Em seu texto, Tavares considerou que a decisão da 7ª Vara de Fazenda Pública interferia na gestão do Poder Executivo, a quem cabe as decisões em relação à flexibilização da quarentena. O STF (Supremo Tribunal Federal) deu autonomia para que prefeitos e governadores determinem medidas de enfrentamento ao novo coronavírus.

No caso do decreto de Witzel, a Justiça do Rio havia suspendido a reabertura de bares, restaurantes e shoppings centers, com multa de R$ 50 mil por descumprimento. A decisão também havia derrubado a reabertura de lojas de móveis e decoração, que faziam parte do decreto de Crivella.

Flexibilização teve baixa adesão de municípios

Como UOL mostrou ontem, a capital fluminense, que começou na semana passada reabertura gradual com mais restrições do que as de Witzel, não aderiu às recomendações do estado, segundo o prefeito Marcelo Crivella.

São Gonçalo, Niterói e Nova Iguaçu, que estão entre as cidades mais populosas do estado, também têm planejamentos próprios de retomada gradual das atividades.
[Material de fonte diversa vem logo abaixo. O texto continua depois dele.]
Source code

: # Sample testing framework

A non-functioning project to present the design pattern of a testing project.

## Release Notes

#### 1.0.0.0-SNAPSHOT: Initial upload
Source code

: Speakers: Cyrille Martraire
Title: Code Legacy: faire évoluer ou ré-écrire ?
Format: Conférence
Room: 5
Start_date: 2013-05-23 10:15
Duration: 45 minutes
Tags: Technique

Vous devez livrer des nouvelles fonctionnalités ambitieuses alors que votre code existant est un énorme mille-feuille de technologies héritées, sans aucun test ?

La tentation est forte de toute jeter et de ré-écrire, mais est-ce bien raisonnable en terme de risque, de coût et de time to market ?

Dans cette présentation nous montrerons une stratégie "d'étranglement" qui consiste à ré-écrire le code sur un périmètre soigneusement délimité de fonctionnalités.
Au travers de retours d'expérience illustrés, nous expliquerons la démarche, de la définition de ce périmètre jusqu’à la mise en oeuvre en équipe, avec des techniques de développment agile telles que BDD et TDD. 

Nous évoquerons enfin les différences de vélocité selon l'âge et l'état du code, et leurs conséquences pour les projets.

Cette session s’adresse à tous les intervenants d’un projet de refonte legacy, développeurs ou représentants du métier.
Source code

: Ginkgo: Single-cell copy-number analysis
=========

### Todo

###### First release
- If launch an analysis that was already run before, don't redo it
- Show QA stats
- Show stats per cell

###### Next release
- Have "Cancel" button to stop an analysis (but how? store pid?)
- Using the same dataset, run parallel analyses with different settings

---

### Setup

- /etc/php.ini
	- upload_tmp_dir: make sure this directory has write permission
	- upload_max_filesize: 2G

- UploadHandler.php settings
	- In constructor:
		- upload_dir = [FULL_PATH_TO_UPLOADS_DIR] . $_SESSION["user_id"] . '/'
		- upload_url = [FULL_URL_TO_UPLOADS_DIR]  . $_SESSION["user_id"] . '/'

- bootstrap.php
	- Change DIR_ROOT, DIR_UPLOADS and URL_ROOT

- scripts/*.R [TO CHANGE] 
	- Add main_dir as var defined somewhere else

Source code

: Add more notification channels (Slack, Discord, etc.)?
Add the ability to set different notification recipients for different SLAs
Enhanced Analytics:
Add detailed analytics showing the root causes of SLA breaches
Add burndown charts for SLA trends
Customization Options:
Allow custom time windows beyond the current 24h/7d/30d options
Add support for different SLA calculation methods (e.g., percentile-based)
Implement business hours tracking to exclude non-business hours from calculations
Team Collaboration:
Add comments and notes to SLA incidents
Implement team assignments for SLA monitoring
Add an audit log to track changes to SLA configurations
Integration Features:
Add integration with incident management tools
Já Duque de Caxias aderiu às medidas de Witzel.

Juntos, os cinco municípios mais populosos do estado contam com mais de 10 milhões de moradores —o equivalente a 58% da população do Rio de Janeiro.

Ações na Grande Rio

São Gonçalo, segundo município mais populoso do estado com 1 milhão de habitantes segundo o IBGE, não aderiu a nenhuma das medidas do decreto de Witzel. A prefeitura publicou um decreto prorrogando o isolamento social até amanhã (10).
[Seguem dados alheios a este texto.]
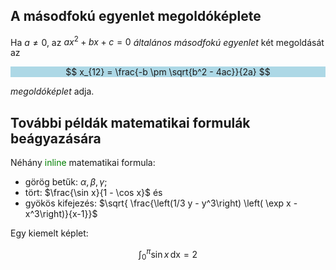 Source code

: <style>
.myDiv {
  background-color: lightblue;
  text-align: center;
}
</style>
## A  másodfokú egyenlet megoldóképlete

Ha $a \neq 0$, az $ax^2 + bx + c = 0$ *általános másodfokú egyenlet* két megoldását az
<div class = myDiv>
 $$
 x_{12} = \frac{-b \pm \sqrt{b^2 - 4ac}}{2a}
 $$
 </div>
 
 *megoldóképlet* adja.
 
## További példák matematikai formulák beágyazására
 
 Néhány <font color = green>inline</font> matematikai formula:

* görög betűk: $\alpha, \beta, \gamma$;
* tört:  $\frac{\sin x}{1 - \cos x}$ és 
* gyökös kifejezés: 
  $\sqrt{ \frac{\left(1/3 y - y^3\right) \left( \exp x - x^3\right)}{x-1}}$

Egy kiemelt képlet:

$$
\int_0^\pi \sin x \,\mathrm{dx} = 2
$$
"Paralelamente, estamos realizando um estudo com a vigilância epidemiológica do município para verificar se podemos flexibilizar gradativamente", disse a prefeitura, em nota.
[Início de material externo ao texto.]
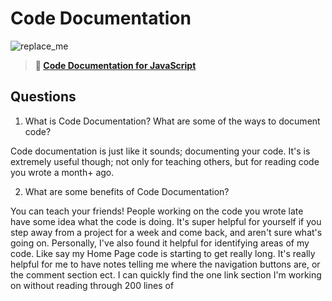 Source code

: # Code Documentation

![replace_me](https://codeworks.blob.core.windows.net/public/assets/img/illustrations/placeholder.svg)

> **📖 [Code Documentation for JavaScript](https://codeworksacademy.com/fs-student-guide/resources/wk7/02-JSDocs)**

## Questions

1. What is Code Documentation? What are some of the ways to document code?

Code documentation is just like it sounds; documenting your code. It's is extremely useful though; not only for teaching others, but for reading code you wrote a month+ ago.

2. What are some benefits of Code Documentation?

You can teach your friends! People working on the code you wrote late have some idea what the code is doing. It's super helpful for yourself if you step away from a project for a week and come back, and aren't sure what's going on.
Personally, I've also found it helpful for identifying areas of my code. Like say my Home Page code is starting to get really long. It's really helpful for me to have notes telling me where the navigation buttons are, or the comment section ect. I can quickly find the one link section I'm working on without reading through 200 lines of <template>.
It's been nice having commented out code in my projects for stuff that doesn't work, and leaving a note on why it didn't work so that I learn.

Knowing what something does in necessary.

3. How important is Code documentation and why?

I think it's really important, but I'm also a note taker.. While writing code for The Network and Tower I started to write notes all over the place for myself. In parts of Tower like the Home Page and Event Page, I left myself notes for each section on the page. Both before I mapped them out and after. It helped me find what I was working on quickly.

## Afternoon Assignment Link

**[Repo](https://github.com/rachel-gamble/Tower)**

Identify at least 1 takeaway from today's assignment

From lab today, I really learned that writing code takes forever. Average people who don't code have no idea how difficult and how much time it took for programmers to make their favorite websites and apps. I look at everything differently now. 

It was cool seeing Mick and Jeremy switch with front and back end, that must be a really nice workflow vs all the pressure on yourself.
Já Duque de Caxias (920 mil habitantes) havia aderido às medidas do decreto de Witzel, permitindo a reabertura com restrições de shoppings, centros comerciais, bares, restaurantes, atividades ao ar livre e cultos religiosos.

Nova Iguaçu, que tem 821 mil moradores, já adota um plano de flexibilização do comércio nos moldes do governo do estado, mas com prazo maior. Atualmente, a prefeitura não autoriza medidas como abertura de shoppings e centros comerciais, que só devem entrar em vigor em um mês.

Contudo, Nova Iguaçu já permite o funcionamento de bares e restaurantes, com ocupação máxima limitada a 30% do total. As medidas, testadas desde a semana passada, entraram em vigor ontem.

Cidade que implementou mais medidas no combate à covid-19, Niterói segue em ritmo mais lento de reabertura que o restante da região metropolitana. O município está em atenção máxima, com medidas mais rígidas.

O que diz o decreto de Witzel

Shoppings centers e centros comerciais - podem funcionar das 12h às 20h, com limitação de 50% da capacidade e com fornecimento de álcool em gel. As praças de alimentação também devem obedecer o mesmo limite de capacidade. Já as áreas de recreação, como cinemas, permanecem fechadas.

Bares e restaurantes - podem abrir as portas com 50% de sua capacidade.

Cultos religiosos - liberados, desde que sejam mantidas a distância de 1 m entre um fiel e outro, obrigados a usar máscaras de proteção.